#### Task item:
Given the listing below, write out exactly the lines starting with the line that has "Vehicle Population Dataset" and going on through the line that has "Attributes: Vehicle make, model, year, fuel", both kept.

Data provided: Begin

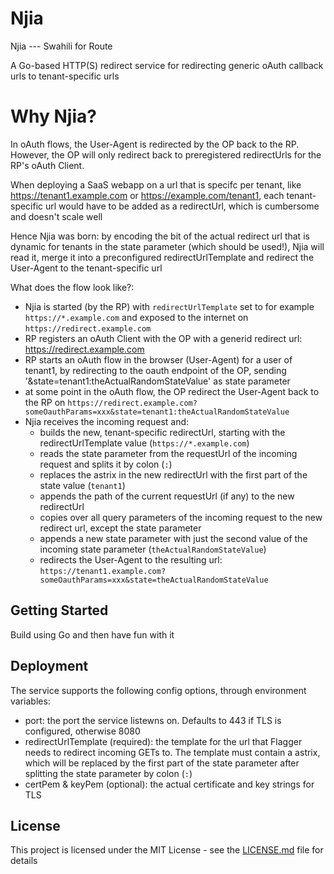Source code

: # Njia

Njia --- Swahili for Route

A Go-based HTTP(S) redirect service for redirecting generic oAuth callback urls to tenant-specific urls 

# Why Njia?
In oAuth flows, the User-Agent is redirected by the OP back to the RP. However, the OP will only redirect back to preregistered redirectUrls for the RP's oAuth Client.

When deploying a SaaS webapp on a url that is specifc per tenant, like https://tenant1.example.com or https://example.com/tenant1, each tenant-specific url would have to be added as a redirectUrl, which is cumbersome and doesn't scale well

Hence Njia was born: by encoding the bit of the actual redirect url that is dynamic for tenants in the state parameter (which should be used!), Njia will read it, merge it into a preconfigured redirectUrlTemplate and redirect the User-Agent to the tenant-specific url 

What does the flow look like?:
- Njia is started (by the RP) with `redirectUrlTemplate` set to for example `https://*.example.com` and exposed to the internet on `https://redirect.example.com`
- RP registers an oAuth Client with the OP with a generid redirect url: https://redirect.example.com
- RP starts an oAuth flow in the browser (User-Agent) for a user of tenant1, by redirecting to the oauth endpoint of the OP, sending '&state=tenant1:theActualRandomStateValue' as state parameter  
- at some point in the oAuth flow, the OP redirect the User-Agent back to the RP on `https://redirect.example.com?someOauthParams=xxx&state=tenant1:theActualRandomStateValue`
- Njia receives the incoming request and:
  - builds the new, tenant-specific redirectUrl, starting with the redirectUrlTemplate value (`https://*.example.com`)
  - reads the state parameter from the requestUrl of the incoming request and splits it by colon (`:`)
  - replaces the astrix in the new redirectUrl with the first part of the state value (`tenant1`)
  - appends the path of the current requestUrl (if any) to the new redirectUrl
  - copies over all query parameters of the incoming request to the new redirect url, except the state parameter
  - appends a new state parameter with just the second value of the incoming state parameter (`theActualRandomStateValue`)
  - redirects the User-Agent to the resulting url: `https://tenant1.example.com?someOauthParams=xxx&state=theActualRandomStateValue`

## Getting Started
Build using Go and then have fun with it

## Deployment

The service supports the following config options, through environment variables:
- port: the port the service listewns on. Defaults to 443 if TLS is configured, otherwise 8080
- redirectUrlTemplate (required): the template for the url that Flagger needs to redirect incoming GETs to. The template must contain a astrix, which will be replaced by the first part of the state parameter after splitting the state parameter by colon (`:`) 
- certPem & keyPem (optional): the actual certificate and key strings for TLS 

## License

This project is licensed under the MIT License - see the [LICENSE.md](LICENSE.md) file for details
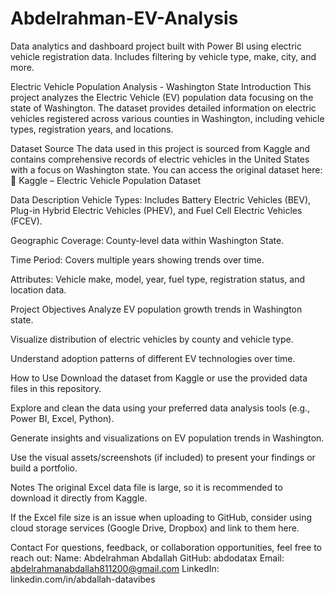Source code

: # Abdelrahman-EV-Analysis

Data analytics and dashboard project built with Power BI using electric vehicle registration data. Includes filtering by vehicle type, make, city, and more.

Electric Vehicle Population Analysis - Washington State
Introduction
This project analyzes the Electric Vehicle (EV) population data focusing on the state of Washington. The dataset provides detailed information on electric vehicles registered across various counties in Washington, including vehicle types, registration years, and locations.

Dataset Source
The data used in this project is sourced from Kaggle and contains comprehensive records of electric vehicles in the United States with a focus on Washington state.
You can access the original dataset here:
🔗 Kaggle – Electric Vehicle Population Dataset

Data Description
Vehicle Types: Includes Battery Electric Vehicles (BEV), Plug-in Hybrid Electric Vehicles (PHEV), and Fuel Cell Electric Vehicles (FCEV).

Geographic Coverage: County-level data within Washington State.

Time Period: Covers multiple years showing trends over time.

Attributes: Vehicle make, model, year, fuel type, registration status, and location data.

Project Objectives
Analyze EV population growth trends in Washington state.

Visualize distribution of electric vehicles by county and vehicle type.

Understand adoption patterns of different EV technologies over time.

How to Use
Download the dataset from Kaggle or use the provided data files in this repository.

Explore and clean the data using your preferred data analysis tools (e.g., Power BI, Excel, Python).

Generate insights and visualizations on EV population trends in Washington.

Use the visual assets/screenshots (if included) to present your findings or build a portfolio.

Notes
The original Excel data file is large, so it is recommended to download it directly from Kaggle.

If the Excel file size is an issue when uploading to GitHub, consider using cloud storage services (Google Drive, Dropbox) and link to them here.

Contact
For questions, feedback, or collaboration opportunities, feel free to reach out:
Name: Abdelrahman Abdallah
GitHub: abdodatax
Email: abdelrahmanabdallah811200@gmail.com
LinkedIn: linkedin.com/in/abdallah-datavibes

Data provided: End

#### Result for this task:
🔗 Kaggle – Electric Vehicle Population Dataset

Data Description
Vehicle Types: Includes Battery Electric Vehicles (BEV), Plug-in Hybrid Electric Vehicles (PHEV), and Fuel Cell Electric Vehicles (FCEV).

Geographic Coverage: County-level data within Washington State.

Time Period: Covers multiple years showing trends over time.

Attributes: Vehicle make, model, year, fuel type, registration status, and location data.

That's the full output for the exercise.